(EXERCISE GOAL)
Return copies of the lines below that mention "begin".

(EXTRACTED ENTRIES)
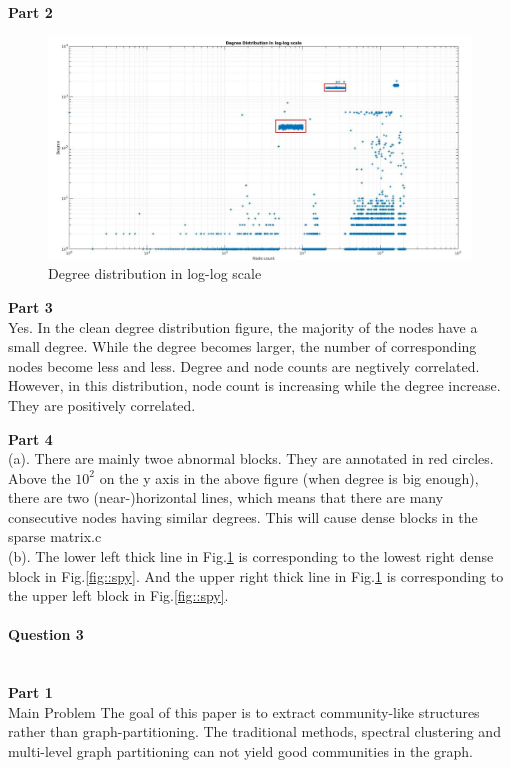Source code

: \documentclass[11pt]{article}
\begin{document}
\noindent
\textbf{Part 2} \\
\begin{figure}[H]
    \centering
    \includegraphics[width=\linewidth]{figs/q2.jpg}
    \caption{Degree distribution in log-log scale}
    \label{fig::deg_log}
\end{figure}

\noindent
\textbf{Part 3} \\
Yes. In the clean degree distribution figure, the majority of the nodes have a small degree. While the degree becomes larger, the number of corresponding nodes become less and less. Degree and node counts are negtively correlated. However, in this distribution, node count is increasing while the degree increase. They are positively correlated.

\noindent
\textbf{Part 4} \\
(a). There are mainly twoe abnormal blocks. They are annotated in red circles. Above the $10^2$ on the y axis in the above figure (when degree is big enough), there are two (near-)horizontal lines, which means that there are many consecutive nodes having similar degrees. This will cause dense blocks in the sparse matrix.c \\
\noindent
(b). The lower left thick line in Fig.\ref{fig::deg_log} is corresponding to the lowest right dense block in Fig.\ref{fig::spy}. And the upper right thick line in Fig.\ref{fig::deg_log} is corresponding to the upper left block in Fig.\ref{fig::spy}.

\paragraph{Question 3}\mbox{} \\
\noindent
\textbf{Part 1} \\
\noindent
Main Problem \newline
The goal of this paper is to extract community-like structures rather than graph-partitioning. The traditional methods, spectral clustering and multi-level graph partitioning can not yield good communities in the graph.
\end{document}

* * *

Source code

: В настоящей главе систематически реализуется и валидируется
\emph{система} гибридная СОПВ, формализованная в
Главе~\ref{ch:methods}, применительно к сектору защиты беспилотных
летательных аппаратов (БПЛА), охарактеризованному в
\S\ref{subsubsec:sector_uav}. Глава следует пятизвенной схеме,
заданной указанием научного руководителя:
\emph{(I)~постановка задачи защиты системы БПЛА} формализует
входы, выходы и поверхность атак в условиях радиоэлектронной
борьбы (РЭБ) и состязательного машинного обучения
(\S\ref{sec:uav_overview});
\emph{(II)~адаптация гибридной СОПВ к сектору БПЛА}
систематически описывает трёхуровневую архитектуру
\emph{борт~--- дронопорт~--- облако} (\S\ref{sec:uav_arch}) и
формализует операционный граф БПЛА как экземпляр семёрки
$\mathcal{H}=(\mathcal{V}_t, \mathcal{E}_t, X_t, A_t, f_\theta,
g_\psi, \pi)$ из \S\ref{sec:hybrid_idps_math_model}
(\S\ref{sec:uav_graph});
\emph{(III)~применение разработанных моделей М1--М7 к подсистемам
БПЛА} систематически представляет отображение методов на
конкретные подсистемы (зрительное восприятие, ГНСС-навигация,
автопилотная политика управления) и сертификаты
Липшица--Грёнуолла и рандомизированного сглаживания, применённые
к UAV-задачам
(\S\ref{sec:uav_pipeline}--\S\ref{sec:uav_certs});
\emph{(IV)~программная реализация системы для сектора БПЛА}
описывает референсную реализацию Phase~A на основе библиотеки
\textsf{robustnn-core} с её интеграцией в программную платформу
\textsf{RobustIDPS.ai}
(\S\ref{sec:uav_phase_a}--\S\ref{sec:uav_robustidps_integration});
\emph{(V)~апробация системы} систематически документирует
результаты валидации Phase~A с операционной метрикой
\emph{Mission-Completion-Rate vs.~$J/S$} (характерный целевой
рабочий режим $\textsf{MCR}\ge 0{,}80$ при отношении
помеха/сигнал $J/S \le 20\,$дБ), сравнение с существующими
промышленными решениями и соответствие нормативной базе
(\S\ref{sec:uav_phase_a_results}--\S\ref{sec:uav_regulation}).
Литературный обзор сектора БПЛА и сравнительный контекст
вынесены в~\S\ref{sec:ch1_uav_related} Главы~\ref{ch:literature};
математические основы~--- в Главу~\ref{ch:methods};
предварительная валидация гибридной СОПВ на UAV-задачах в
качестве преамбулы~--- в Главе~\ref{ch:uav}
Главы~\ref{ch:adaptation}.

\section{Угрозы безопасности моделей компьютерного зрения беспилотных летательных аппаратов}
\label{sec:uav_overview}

...

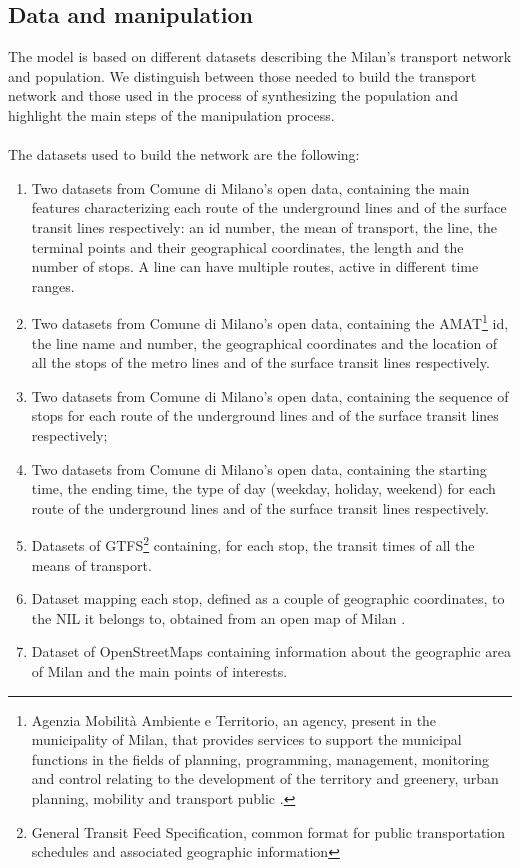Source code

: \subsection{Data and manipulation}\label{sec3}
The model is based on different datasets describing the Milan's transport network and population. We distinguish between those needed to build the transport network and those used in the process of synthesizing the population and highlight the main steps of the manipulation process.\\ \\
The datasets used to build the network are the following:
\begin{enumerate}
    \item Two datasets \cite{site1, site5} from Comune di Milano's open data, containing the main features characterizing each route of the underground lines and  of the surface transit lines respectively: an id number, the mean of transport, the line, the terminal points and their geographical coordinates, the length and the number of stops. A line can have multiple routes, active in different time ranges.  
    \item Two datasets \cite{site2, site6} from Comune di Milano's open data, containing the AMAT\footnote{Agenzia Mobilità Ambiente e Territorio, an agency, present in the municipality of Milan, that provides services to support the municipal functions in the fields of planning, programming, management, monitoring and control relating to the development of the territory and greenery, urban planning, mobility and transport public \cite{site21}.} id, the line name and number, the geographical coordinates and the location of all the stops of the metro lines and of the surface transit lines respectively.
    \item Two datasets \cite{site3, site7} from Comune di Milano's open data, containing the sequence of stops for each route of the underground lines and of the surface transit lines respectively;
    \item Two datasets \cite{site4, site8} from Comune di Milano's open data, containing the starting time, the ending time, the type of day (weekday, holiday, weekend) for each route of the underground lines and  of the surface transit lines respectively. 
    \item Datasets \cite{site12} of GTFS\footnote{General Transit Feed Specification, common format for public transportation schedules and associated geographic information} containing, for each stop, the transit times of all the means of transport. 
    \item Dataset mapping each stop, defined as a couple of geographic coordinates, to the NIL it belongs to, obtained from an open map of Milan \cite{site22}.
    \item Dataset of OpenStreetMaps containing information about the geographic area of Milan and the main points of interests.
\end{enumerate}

(RESULT OF THE EXERCISE)
\begin{document}
\begin{figure}[H]
\begin{enumerate}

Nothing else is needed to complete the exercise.